You’ve no doubt already read a number of excellent articles and heard podcasts outlining steps that operators should be taking, including: cash conservation, focus on off premise sales wherever possible, talk to your bankers and landlords (who are financing your premises), communicate with your employees (and ex-employees) as much as possible to be prepared for the startup. We disagree with the suggestion that it will be difficult to restart if you close down completely. Your current staff, if you treat them humanely as they leave, will be anxious to get back and they haven’ t forgotten how to cook, serve, or manage.
I haven’t written anything in the last week or so because my primary focus is on the financial side of things, and it is impossible to know what that aspect looks like. We don’t know when or how renewed activity is going to take place. We know there will be a great deal of damage to balance sheets but can’t measure it. Stock prices have come down from a relatively modest 20% (in the rare case of Domino’s) to a more typical 75-80% at the lows of last week. Yesterday and today we have seen huge “dead cat” bounces, over 100% in the case of Red Robin (from $5 to $12), for example, but it is still down from $24 three weeks ago and $36 six weeks ago. In most cases, the prices at the moment, still down over 50% from just a few weeks ago, are efficiently valuing the huge uncertainties ahead.
My observation is that the restaurant industry participants most affected long term but probably not yet adequately discounted by their stock price, is that group that took the greatest opportunity to leverage themselves to the hilt. That is the pure franchisors, living off “free cash flow”, and leveraging themselves to the hilt in the process. Private equity investors and activists have blessed the “asset light” model and this has been a catalyst in the process. If current management of the publicly held company won’t engineer the balance sheet appropriately, there have been hundreds of millions of dollars with private equity firms, with leverage on top of that, that will be happy to help. It has been a productive formula for a long time. We have written many times about the fact that franchise royalties are not “free cash flow”, that support has to be provided to the system to keep it modern and relevant. We have pointed out that funds used to repurchase hundreds of millions (and more) of stock could have been, at least partly, used for new product development, and a myriad of other operating needs.

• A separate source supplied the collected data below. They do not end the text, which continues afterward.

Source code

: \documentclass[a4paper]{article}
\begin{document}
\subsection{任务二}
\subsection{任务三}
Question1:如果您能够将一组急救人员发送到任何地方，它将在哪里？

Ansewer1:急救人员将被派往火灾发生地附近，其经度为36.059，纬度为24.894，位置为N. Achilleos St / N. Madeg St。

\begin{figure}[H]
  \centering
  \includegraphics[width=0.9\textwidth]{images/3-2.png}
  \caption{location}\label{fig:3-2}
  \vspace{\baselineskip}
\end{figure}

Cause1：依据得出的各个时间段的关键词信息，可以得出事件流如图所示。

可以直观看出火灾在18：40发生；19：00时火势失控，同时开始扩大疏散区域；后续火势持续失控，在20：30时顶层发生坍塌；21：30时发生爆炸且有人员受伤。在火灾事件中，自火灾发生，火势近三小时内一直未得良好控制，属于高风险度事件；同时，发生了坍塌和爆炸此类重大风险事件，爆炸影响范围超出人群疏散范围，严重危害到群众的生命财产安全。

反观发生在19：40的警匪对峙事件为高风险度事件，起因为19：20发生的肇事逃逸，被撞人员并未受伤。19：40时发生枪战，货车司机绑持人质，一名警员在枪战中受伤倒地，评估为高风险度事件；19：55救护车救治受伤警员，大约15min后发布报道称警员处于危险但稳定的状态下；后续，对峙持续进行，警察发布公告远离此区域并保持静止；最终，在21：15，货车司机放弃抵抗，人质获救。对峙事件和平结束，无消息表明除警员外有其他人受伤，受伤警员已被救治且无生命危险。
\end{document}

Just a few examples of heavily indebted pure franchisors are: Wendy’s (with debt at 4.8x trailing twelve month Adjusted EBITDA), Dunkin’ Brands (4.8x), Yum Brands (4.7x), Restaurant Brands (4.5x), Jack in the Box (4.2), Dine Brands (4.3x). Of course the multiple of debt vs. TRAILING TWELVE MONTH EBITDA has become irrelevant. We can’t even imagine what the EBITDA is going to be the next twelve months, the twelve months after that, or beyond.
What we can imagine is that the franchisee, when he or she re-opens their stores, is that royalty payments are going to be the farthest thing from a priority. Rents have to be renegotiated, suppliers and employees have to be paid if product is going to move through the facility, utilities and insurance can’t be stretched too far, trash must be picked up, etc.etc. Sales will likely be strong compared to the last few months, after the cabin fever breaks, but it is reasonable to assume that social distancing will be in place, enforced or not. You get the picture.

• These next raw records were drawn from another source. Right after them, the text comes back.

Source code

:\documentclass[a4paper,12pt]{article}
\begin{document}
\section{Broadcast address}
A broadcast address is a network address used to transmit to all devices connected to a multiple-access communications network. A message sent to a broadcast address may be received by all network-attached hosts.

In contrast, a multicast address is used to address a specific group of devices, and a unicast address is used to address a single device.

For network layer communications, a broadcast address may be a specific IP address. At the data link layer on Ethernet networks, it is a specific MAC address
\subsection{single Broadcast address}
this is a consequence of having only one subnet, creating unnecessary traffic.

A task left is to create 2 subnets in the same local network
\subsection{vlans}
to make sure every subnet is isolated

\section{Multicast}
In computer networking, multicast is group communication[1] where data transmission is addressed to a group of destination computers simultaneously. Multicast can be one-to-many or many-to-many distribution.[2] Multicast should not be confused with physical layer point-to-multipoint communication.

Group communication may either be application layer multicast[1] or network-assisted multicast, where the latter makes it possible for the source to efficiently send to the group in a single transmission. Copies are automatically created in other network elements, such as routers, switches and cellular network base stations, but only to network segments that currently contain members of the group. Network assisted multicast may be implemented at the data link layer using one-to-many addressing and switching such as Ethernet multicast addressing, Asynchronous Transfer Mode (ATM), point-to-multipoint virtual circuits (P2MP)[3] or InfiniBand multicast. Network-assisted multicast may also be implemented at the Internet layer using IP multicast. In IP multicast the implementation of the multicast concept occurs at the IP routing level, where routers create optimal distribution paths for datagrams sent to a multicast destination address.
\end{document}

With the above in mind,publicly and privately held franchisors had best evaluate their own levels of corporate overhead, since all that free cash flow has turned out to be not so automatic. This brings us back to the billions of dollars of loans that have to be repaid somehow, probably with fewer stores and lower sales. No doubt more than a few franchised stores will close and I wouldn’t count on many newly built locations. For example, that $11B of net debt at Restaurant Brands (QSR) may have to be stretched out, and I don’t think they will be buying any more stock back from 3G. (FWIW, I currently have no position in QSR.)
Since I promised to point out some opportunities, I would most seriously consider operators with little or no debt, a small physical store footprint, an ability to provide off-premise service, and historically strong store level economics. Valuations aside, chains that meet that general outline include, Starbucks, Domino’s and WIngstop.

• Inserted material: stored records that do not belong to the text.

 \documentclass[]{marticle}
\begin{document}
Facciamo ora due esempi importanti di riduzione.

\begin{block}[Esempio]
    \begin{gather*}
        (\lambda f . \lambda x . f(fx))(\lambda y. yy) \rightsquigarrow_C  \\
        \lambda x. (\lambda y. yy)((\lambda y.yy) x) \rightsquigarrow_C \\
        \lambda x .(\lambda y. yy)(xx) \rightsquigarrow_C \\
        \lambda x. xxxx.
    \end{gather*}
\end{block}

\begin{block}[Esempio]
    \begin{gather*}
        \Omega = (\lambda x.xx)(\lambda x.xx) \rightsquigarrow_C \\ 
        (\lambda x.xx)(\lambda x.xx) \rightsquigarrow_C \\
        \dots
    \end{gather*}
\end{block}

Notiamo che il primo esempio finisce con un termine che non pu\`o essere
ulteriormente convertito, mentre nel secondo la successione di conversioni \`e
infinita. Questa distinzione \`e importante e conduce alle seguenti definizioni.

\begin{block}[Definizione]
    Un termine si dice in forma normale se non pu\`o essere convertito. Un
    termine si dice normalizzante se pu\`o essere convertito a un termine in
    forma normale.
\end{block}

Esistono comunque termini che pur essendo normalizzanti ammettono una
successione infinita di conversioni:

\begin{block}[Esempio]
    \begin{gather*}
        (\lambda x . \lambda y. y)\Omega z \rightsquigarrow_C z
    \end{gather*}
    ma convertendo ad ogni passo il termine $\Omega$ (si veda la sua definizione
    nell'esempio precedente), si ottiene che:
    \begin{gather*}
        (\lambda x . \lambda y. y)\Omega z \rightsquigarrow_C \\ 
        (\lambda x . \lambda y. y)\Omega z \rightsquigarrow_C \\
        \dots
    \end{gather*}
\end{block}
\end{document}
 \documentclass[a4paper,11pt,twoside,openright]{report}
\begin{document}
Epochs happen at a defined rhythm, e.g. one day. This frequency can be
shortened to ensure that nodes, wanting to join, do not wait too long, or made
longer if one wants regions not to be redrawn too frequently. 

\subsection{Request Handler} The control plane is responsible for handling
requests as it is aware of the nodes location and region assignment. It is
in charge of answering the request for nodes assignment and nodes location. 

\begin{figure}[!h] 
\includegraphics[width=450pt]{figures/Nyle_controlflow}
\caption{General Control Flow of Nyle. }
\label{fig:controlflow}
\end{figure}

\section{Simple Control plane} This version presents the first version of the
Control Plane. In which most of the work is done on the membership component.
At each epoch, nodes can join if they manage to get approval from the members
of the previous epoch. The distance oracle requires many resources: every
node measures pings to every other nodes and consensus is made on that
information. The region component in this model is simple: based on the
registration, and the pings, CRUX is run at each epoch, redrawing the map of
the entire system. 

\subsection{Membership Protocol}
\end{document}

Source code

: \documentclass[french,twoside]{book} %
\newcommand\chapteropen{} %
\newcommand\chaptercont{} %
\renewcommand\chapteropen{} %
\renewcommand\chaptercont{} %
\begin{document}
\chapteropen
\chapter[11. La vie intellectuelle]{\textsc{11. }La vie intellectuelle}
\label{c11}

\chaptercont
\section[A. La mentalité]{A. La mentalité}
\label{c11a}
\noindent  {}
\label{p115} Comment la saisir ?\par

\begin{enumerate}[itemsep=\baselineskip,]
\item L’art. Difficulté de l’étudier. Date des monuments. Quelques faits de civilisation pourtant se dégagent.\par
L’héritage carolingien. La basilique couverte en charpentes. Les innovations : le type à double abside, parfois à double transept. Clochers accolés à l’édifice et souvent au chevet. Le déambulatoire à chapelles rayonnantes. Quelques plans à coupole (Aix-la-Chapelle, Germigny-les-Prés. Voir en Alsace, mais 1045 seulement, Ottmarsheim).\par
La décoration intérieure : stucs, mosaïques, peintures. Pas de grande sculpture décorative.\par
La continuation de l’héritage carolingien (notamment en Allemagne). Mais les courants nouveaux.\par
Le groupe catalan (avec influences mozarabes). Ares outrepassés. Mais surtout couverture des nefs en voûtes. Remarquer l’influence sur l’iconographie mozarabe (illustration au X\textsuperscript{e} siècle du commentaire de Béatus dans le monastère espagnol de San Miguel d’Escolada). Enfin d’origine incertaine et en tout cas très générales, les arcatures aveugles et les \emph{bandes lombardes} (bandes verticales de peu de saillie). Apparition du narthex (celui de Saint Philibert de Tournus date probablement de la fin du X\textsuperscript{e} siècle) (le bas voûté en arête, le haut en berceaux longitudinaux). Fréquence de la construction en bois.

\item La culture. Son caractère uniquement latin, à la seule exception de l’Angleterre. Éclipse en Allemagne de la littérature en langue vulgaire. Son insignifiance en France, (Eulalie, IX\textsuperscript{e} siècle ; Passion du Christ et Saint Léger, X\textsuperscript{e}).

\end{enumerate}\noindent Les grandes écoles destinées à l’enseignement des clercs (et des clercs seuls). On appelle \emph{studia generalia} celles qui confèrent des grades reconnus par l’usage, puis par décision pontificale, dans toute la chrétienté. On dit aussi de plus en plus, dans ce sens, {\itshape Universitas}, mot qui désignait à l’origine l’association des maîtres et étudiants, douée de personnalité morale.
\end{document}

As a last word, on an optimistic note: The restaurant industry has been over-stored for years, with new locations still being built. That issue is solved. Rents, which have only gone up, will be far more negotiable. Labor will be more available, for not much more than the minimum wage. In short, survivors could have an easier time, even though a difficult transition is ahead, and people have to eat, after all.
The sun is still rising in the east, and we’ve had a good run. Stay healthy, and we’ll figure something out.